Universal SOP for Generation, Barcoding and Amplification of cDNA from Genomic RNA of BSL-3/4 Viruses
Foreign Animal Disease Research
Project Number: 8064-32000-057-61
Nonfunded Cooperative Agreement
Start Date: Feb 27, 2014
End Date: Feb 26, 2016
The J. Craig Venter Institute has been awarded at grant for whole genome approach to microbial forensics in order to achieve the development of a procedure to support the transfer of viral cDNA generated in a BSL-3/4 laboratory to BSL-2 laboratory for genomic analysis. ARS, PIADC is a co-investigator of this research project. Funding for ARS, PIADC is provided through an Interagency Agreement with US DHS. This cooperative research agreement details the scope of work between JCVI and ARS, PIADC.

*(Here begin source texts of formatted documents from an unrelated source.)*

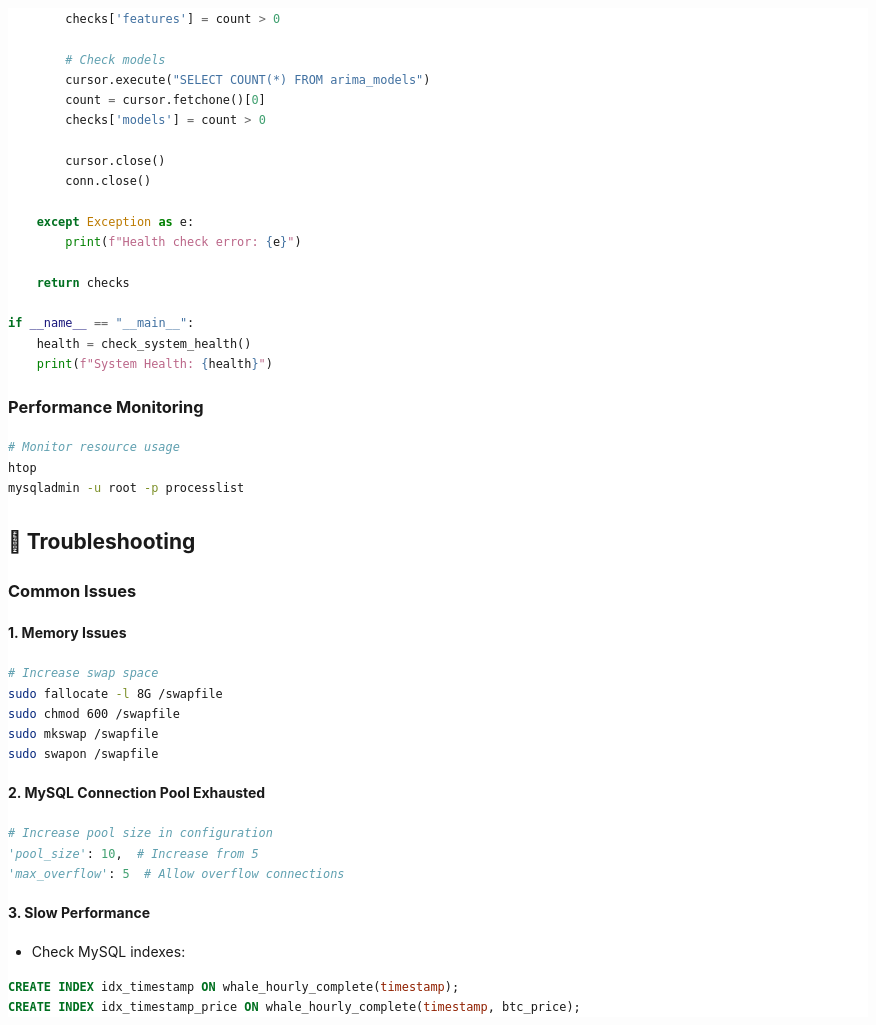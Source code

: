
 ```python
        checks['features'] = count > 0
        
        # Check models
        cursor.execute("SELECT COUNT(*) FROM arima_models")
        count = cursor.fetchone()[0]
        checks['models'] = count > 0
        
        cursor.close()
        conn.close()
        
    except Exception as e:
        print(f"Health check error: {e}")
    
    return checks

if __name__ == "__main__":
    health = check_system_health()
    print(f"System Health: {health}")
```

### Performance Monitoring
```bash
# Monitor resource usage
htop
mysqladmin -u root -p processlist
```

## 🚨 Troubleshooting

### Common Issues

#### 1. Memory Issues
```bash
# Increase swap space
sudo fallocate -l 8G /swapfile
sudo chmod 600 /swapfile
sudo mkswap /swapfile
sudo swapon /swapfile
```

#### 2. MySQL Connection Pool Exhausted
```python
# Increase pool size in configuration
'pool_size': 10,  # Increase from 5
'max_overflow': 5  # Allow overflow connections
```

#### 3. Slow Performance
- Check MySQL indexes:
```sql
CREATE INDEX idx_timestamp ON whale_hourly_complete(timestamp);
CREATE INDEX idx_timestamp_price ON whale_hourly_complete(timestamp, btc_price);
```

Positive strand RNA viruses (ssRNA+), such as Foot-and-Mouth Disease Virus (FMDV) must be converted to cDNA prior to DNA sequencing in a bio-safety level (BSL)2 laboratories. However, the genomic RNA derived from those viruses remains infectious, and in the case of FMDV, remains a Select Agent itself. Therefore, the cDNA must be treated to remove all remaining RNA and tested to ensure the absence of infectious RNA prior to transfer to a BSL-2 laboratory. An additional concern is that full-length cDNAs from ssRNA+ viruses can be recovered.
The specific objectives of this collaborative research project are:
1. Establish a standard operating procedure (SOP) for generating high quality cDNAs from FMDV that can be removed from BSL-3 laboratory for subsequent genomic sequencing in a BSL-2 laboratory.
2. Demonstrate that the SOP completely inactivates FMDV by removing the infectious genomic RNAs and amplifying barcoded cDNAs that cannot be used to rescue and/or recover the virus.
1. A standard operating procedure (SOP) for generating high quality cDNAs from FMDV that can be removed from BSL-3 laboratory for subsequent genomic sequencing in a BSL-2 will be jointly developed by JCVI and ARS and validated at PAIDC.
2. Foot-and-Mouth Disease (FMD) viral RNA will be isolated by ARS, PIADC using a JCVI protocol which will result in inactivation of the virus particles. The purified viral RNA will be used as a template for cDNA production and amplification using the enhanced sequence independent single primer amplification (SISPA) strategy developed by JCVI. The RNA genome will be destroyed by treatment with RNases.
3. The remaining DNA composed of the SISPA products will be purified and tested for viral infectivity and the presence of infectious full-length viral genomes.
4. Safety testing will be carried by APHIS under this protocol and the modified DNA will be sent to JCVI, where it will be sequenced, analyzed and viral and host senquence will be send back to PIADC for further analysis.
5. Based on the SOP and safety test, a new protocol for bringing FMDV cDNA out of the BSL3Ag for high throughput sequencing will be established and published.